Now that we are co-existing again, it seems that there is still a distance between us. I don’t know if it’s him, me or both of us. All I know is that I love and miss him dearly.

Alcoholic’s Friend Response:

Thanks for sharing your story with us all. I believe there is great power in what you have done here because it reminds us all that our situation is not the only difficult one in the world. We truly are not alone in our battle against alcoholism. Even though your situation with your boyfriend is different than mine, the personality of alcoholics and how they affect us are the same.

I wanted to address a couple of things. It’s great that you are attending Al-anon meetings. You will find friends who understand what you are going through, unlike the ones you talked about in your story. You never have to be alone with this situation ever again. People in Al-anon know exactly what you are going through and how to help you.

Another thought that I had is that we do not have to accept unacceptable behavior from an alcoholic. Things like “sex texting” and “outburst of anger” are not considered to be acceptable behavior in my book. As you continue to participate with your support group, you will learn various ways of protecting yourself from emotional, spiritual and physical harm. In these types of situations it’s good to learn how to set boundaries with an alcoholic.
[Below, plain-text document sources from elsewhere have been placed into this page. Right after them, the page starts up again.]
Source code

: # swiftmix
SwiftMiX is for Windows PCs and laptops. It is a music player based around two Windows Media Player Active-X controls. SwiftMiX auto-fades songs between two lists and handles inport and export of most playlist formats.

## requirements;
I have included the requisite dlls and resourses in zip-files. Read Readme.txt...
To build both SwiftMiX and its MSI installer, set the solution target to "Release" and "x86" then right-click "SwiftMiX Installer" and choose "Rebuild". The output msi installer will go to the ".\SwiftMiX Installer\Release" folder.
You said: “In fact, he admits many things but he says he’s not ready to quit or get help.” There are people all over the world who have learned how to live with and still love an active alcoholic. My mother did it for many years and was able to find happiness, through attending support group meetings, even through my step father drank for their entire married life. We can do it, but it requires changing our attitude toward the alcoholic.

Thanks again for sharing  about your relationship with your  alcoholic boyfriend.  Change is difficult, but I believe you can do what is best for you in this situation. I was told to try alcoholism support group meetings for six months before making any major life altering decisions as far as my relationship was concerned with the alcoholic.  That’s excellent advice because when we finally reach the place of reaching out for help our mind is clouded with anger and frustration.  The six month period allows us time to learn how to love an alcoholic without conditions.
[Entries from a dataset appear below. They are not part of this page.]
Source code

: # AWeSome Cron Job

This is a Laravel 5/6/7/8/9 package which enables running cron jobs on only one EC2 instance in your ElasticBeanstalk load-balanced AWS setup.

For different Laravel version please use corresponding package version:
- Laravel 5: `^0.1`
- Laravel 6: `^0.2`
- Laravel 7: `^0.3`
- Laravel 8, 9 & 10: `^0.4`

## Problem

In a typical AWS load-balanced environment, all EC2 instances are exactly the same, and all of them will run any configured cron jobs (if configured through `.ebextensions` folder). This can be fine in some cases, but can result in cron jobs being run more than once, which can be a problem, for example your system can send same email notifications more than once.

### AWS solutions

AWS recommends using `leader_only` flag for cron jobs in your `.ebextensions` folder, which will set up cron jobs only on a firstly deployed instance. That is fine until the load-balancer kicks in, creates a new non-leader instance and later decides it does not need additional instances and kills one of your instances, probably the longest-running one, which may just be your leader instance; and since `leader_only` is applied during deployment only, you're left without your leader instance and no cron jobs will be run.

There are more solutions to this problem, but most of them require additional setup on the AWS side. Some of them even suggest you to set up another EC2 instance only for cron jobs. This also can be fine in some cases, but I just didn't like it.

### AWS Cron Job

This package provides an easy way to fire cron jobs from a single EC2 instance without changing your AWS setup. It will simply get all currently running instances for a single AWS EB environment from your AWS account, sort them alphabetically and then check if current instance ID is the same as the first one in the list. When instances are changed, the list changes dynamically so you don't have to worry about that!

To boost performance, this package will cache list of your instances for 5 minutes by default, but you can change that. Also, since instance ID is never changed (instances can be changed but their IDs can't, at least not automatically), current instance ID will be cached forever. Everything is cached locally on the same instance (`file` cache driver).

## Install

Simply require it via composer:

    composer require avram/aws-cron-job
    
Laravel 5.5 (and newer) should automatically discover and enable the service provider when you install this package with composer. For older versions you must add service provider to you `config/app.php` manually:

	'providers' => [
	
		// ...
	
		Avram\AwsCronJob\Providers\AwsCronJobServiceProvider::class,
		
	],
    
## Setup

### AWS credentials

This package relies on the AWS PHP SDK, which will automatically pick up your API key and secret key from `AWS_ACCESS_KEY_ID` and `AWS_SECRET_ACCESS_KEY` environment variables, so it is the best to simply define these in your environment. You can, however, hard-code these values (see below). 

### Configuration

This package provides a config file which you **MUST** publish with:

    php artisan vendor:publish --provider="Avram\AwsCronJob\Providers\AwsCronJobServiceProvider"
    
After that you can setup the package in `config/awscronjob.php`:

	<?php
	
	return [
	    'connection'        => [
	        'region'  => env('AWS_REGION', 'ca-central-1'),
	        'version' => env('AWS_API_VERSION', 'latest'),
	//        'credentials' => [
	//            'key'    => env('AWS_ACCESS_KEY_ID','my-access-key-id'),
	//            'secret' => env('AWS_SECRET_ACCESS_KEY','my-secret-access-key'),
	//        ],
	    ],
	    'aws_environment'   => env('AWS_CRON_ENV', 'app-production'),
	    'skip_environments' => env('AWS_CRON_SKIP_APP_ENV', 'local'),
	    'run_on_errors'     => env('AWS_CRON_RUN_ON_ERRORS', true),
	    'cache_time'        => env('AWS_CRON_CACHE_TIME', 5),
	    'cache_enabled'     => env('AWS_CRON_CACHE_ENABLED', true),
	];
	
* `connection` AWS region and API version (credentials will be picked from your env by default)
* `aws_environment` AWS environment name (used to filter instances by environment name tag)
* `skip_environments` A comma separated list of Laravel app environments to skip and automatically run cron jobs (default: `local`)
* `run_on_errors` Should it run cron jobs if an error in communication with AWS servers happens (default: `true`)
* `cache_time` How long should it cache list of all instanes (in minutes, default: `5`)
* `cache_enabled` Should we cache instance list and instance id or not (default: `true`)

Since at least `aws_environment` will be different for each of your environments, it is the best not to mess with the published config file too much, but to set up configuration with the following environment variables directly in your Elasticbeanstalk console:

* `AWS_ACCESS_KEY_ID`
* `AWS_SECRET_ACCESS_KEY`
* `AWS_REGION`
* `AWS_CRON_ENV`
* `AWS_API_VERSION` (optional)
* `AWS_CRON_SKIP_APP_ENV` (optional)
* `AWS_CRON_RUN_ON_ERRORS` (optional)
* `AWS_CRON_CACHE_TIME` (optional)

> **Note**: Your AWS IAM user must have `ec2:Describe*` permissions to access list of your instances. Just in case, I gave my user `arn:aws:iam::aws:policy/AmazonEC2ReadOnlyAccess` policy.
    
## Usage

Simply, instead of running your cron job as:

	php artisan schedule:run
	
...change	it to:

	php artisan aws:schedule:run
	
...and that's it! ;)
1 comment to Being In Love WIth An Alcoholic Boyfriend

  • Caitlyn

    The alcoholic mantra is “I want to quit drinking”. If it were genuine, he would be acting it out NOW, not tomorrow, not when some purported event such as his daughter moving into the family home would be the starting point. You are not alone in hearing this famous saying from an alcoholic “I want to quit”.

    To quit takes real commitment from within from the alcoholic, it takes great resolve, a strong will and a good support network like yourself, his family, his friends. He must take the first step by honestly declaring to himself, right here, right now “I am quitting NOW, this very moment” and then take the next step of not sipping from the bottle or can and then reaching out to the world for assistance in his life mission. It truly becomes a mission for life; for him and for all around him.

    Together at this point you can keep the focus on his quitting and staying that way. But first he must really want to quit not just mouth the words of quitting. He must mean it, he must believe it, he must action it. He must start with today not tomorrow. Tomorrow is just an excuse for not starting today, now, in this very present minute. Good luck and God bless you and your man. May you find the right path for each to travel on.